Build the visual language around the script that exists. The shot list, lens package, and visual grammar I have built for Infection — the static surveillance-grade compositions, the Cooke Panchro/i lens set, the Angenieux EZ-1 reserved for three deliberate moments of psychological infection — all of it serves the script that was on the page when I arrived. I did not design the visuals first and ask the script to bend toward them. The reverse.
Take notes from the writers. This sounds obvious. It is the opposite of how most directors operate. I asked the writers to weigh in on production design, to read through performance options with me. They are not on set as observers. They are collaborators whose work I am stewarding, and the best way to steward it is to keep them in the room.
What I Hope It Means For The Film
I think Infection is going to be sharper, weirder, and more specific than the version of it I would have made if I had been writing it from scratch alone. That is the test, for me. If a film is better because the director treated the existing material as a gift rather than a starting point, the director did the right job. This is also how you teach the next generation of filmmakers how the process works.

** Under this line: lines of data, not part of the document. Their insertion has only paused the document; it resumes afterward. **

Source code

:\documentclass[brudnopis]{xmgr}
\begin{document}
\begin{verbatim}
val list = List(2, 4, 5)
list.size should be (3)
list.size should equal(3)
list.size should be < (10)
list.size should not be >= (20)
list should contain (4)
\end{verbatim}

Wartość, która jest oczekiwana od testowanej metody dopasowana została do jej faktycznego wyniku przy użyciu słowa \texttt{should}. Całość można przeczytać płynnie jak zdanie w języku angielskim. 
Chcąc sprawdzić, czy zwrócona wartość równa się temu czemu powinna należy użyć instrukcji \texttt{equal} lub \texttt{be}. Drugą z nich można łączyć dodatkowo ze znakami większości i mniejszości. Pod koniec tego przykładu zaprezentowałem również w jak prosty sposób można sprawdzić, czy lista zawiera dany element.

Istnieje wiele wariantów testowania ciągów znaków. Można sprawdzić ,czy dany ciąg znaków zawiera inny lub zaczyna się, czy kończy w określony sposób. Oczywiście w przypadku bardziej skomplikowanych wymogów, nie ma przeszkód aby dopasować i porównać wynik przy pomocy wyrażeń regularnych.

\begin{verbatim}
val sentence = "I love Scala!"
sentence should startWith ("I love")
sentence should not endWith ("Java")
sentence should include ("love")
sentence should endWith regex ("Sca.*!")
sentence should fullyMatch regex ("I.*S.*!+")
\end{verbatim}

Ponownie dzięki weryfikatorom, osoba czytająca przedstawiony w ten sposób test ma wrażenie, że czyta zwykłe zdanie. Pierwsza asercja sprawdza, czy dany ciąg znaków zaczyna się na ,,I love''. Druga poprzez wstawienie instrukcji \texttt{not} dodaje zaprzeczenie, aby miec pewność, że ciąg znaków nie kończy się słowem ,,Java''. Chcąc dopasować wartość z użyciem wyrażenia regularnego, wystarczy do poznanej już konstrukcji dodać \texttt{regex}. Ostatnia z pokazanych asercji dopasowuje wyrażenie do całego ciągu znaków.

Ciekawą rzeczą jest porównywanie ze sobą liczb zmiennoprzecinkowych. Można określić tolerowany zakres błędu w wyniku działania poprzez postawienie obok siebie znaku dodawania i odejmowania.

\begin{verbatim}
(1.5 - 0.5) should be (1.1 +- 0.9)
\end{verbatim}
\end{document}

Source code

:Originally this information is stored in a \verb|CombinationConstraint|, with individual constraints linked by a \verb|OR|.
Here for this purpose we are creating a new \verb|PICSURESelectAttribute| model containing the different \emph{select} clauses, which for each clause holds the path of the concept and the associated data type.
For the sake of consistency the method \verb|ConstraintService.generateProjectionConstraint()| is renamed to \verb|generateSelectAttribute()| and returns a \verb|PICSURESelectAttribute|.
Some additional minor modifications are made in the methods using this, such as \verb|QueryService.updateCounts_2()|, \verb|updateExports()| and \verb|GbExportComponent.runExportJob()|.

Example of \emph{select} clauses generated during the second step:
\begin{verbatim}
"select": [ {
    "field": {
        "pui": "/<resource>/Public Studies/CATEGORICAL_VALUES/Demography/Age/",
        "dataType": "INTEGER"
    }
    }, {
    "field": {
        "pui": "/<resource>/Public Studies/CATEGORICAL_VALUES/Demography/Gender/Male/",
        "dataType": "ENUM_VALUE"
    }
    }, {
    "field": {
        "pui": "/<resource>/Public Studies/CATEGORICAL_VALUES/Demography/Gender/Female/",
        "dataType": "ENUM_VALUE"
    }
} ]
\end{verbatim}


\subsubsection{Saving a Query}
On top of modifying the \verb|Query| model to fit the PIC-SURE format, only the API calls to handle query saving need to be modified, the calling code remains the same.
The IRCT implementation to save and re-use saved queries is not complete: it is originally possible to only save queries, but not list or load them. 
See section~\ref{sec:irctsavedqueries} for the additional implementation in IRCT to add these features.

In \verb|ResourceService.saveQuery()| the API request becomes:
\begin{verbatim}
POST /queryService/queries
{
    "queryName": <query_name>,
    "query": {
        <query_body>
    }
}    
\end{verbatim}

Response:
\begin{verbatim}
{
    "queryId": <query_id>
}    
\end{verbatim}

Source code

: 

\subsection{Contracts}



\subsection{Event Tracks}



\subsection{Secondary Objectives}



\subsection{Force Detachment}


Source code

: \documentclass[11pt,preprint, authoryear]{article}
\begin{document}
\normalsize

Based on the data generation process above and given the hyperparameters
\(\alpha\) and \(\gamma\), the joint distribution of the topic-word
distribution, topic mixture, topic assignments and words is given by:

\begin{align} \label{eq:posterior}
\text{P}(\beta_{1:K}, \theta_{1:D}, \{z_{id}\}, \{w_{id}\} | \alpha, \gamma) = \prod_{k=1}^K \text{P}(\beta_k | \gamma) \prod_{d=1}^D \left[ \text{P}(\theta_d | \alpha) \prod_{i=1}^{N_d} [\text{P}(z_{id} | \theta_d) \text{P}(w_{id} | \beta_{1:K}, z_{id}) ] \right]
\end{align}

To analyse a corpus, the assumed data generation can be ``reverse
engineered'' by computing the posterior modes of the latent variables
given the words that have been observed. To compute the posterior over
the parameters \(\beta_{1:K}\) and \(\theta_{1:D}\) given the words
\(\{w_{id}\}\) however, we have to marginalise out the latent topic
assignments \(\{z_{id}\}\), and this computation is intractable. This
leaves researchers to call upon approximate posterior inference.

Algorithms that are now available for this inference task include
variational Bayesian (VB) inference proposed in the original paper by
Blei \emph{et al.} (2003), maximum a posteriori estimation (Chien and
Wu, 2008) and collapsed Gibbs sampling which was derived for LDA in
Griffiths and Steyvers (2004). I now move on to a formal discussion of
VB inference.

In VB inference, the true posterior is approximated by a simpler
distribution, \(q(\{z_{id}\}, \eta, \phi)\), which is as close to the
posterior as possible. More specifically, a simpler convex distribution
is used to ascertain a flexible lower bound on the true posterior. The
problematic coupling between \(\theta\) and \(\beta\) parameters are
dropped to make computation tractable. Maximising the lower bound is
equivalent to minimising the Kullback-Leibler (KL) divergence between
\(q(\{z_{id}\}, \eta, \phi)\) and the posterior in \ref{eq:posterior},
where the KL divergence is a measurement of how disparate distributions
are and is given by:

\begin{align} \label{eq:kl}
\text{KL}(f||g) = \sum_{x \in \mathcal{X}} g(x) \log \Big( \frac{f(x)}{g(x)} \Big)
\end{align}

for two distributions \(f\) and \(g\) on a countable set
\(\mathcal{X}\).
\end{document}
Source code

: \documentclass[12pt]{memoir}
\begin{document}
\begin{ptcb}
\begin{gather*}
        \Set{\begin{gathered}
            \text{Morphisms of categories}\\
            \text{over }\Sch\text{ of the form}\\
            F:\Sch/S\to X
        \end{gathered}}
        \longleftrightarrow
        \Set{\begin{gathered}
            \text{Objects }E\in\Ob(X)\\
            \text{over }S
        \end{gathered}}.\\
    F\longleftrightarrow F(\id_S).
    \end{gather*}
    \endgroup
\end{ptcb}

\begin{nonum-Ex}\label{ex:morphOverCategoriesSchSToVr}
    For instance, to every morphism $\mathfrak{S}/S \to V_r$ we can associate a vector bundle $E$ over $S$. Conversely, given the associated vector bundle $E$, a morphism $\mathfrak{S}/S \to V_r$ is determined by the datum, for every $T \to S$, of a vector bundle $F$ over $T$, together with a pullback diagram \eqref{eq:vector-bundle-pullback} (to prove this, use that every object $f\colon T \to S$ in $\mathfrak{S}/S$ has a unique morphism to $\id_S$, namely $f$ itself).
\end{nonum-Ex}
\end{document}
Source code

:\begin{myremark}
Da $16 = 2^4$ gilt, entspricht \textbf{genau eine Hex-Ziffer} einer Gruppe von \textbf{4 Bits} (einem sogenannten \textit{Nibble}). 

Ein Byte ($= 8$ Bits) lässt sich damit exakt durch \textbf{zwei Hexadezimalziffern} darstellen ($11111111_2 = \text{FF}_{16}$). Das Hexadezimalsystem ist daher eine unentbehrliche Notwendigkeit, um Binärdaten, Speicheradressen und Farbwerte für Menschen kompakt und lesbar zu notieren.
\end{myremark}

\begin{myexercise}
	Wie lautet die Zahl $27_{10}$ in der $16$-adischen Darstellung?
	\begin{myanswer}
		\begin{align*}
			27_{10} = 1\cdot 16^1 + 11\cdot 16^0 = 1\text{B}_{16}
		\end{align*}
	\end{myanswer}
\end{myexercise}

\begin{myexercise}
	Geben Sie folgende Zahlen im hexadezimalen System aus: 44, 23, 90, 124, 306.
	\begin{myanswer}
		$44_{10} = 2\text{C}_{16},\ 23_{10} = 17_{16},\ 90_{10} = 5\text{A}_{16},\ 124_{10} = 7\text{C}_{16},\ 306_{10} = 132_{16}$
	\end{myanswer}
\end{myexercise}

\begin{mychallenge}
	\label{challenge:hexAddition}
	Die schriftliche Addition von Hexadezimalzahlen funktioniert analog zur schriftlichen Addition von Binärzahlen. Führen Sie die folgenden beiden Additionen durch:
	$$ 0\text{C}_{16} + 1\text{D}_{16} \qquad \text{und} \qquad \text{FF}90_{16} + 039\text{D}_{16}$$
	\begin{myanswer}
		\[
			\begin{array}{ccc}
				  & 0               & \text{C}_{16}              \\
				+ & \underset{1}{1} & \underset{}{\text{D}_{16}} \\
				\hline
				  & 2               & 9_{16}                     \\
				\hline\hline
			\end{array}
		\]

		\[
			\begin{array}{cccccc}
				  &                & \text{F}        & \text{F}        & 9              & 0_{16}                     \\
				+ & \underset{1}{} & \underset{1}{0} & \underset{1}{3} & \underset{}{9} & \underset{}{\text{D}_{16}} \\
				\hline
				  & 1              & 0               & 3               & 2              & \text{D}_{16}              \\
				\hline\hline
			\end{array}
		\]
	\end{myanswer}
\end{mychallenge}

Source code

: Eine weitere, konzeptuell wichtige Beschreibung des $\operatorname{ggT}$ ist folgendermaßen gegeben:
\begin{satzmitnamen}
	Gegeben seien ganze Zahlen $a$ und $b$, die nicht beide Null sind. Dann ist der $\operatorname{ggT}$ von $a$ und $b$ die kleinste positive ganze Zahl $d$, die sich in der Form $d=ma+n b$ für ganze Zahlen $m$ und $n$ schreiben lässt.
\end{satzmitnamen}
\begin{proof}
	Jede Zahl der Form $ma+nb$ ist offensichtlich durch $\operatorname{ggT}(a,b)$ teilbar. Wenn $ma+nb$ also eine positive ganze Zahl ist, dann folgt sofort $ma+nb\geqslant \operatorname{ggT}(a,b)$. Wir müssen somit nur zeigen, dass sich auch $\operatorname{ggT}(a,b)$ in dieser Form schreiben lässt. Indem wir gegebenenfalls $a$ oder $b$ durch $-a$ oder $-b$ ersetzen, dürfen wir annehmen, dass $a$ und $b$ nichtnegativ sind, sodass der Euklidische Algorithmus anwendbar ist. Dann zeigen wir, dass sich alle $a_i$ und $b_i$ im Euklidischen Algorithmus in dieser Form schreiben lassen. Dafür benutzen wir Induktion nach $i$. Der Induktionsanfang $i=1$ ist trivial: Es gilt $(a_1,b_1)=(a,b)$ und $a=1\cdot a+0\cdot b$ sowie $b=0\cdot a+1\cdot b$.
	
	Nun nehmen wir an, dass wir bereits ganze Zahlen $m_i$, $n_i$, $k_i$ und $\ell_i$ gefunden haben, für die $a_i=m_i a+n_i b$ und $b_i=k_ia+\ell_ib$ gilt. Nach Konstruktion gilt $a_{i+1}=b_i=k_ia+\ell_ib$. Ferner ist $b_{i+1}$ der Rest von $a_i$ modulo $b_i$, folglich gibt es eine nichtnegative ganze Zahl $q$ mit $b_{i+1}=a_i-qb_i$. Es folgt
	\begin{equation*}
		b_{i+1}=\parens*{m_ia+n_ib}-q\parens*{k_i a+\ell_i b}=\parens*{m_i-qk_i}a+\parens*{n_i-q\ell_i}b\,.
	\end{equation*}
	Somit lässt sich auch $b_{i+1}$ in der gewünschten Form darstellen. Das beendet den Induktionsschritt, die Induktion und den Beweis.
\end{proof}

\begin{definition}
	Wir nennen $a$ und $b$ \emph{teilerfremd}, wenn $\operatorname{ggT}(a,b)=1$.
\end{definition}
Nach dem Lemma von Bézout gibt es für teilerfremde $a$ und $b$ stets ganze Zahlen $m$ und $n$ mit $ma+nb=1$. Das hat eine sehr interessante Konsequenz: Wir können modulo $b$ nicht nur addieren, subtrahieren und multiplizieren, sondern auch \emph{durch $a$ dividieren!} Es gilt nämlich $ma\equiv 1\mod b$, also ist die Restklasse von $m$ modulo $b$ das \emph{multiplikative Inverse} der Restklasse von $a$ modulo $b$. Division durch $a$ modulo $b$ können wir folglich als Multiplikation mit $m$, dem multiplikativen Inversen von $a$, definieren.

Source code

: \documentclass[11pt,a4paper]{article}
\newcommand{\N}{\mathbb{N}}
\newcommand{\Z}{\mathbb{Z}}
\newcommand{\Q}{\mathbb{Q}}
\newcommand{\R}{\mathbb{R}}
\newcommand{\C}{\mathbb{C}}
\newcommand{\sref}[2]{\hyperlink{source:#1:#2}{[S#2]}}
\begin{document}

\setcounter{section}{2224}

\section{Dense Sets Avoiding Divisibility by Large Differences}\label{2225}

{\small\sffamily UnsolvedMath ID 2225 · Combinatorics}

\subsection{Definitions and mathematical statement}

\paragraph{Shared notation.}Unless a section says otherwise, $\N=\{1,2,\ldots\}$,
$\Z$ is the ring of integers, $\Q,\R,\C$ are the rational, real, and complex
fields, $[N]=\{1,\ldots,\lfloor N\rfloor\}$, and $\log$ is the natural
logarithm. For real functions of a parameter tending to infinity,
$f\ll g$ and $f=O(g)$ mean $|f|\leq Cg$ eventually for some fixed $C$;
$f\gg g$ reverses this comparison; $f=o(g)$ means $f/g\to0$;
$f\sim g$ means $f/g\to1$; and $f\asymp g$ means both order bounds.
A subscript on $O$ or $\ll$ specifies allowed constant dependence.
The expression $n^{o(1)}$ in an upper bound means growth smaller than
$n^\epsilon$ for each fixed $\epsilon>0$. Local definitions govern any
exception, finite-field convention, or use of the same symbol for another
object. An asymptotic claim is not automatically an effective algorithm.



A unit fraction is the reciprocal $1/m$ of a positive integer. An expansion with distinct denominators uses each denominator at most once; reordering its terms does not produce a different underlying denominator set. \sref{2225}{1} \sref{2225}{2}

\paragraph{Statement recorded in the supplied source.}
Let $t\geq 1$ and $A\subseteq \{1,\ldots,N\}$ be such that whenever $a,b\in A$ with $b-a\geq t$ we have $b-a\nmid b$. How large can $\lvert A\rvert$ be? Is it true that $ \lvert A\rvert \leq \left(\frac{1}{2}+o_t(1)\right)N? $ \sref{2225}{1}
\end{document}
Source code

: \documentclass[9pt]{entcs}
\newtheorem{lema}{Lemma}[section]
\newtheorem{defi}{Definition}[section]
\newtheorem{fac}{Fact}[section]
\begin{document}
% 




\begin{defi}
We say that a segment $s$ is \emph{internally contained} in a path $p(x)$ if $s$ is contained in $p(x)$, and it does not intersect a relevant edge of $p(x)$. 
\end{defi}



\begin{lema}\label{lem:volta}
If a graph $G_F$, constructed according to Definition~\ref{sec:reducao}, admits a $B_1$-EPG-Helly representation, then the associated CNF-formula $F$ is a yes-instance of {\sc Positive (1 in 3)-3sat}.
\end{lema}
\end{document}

I will be writing more about Infection as production approaches. We even made a custom alien-language font we built for the in-world prop documents, which will be its own essay. There is a lot of texture here, and I want to share it.
For now, I want to leave other directors with one thought. The next time you are invited into a project mid-stream, before you instinctively reach for the rewrite, ask yourself: what would it look like to be useful here, instead of authorial?
The answer might be the most directorial thing you do all year.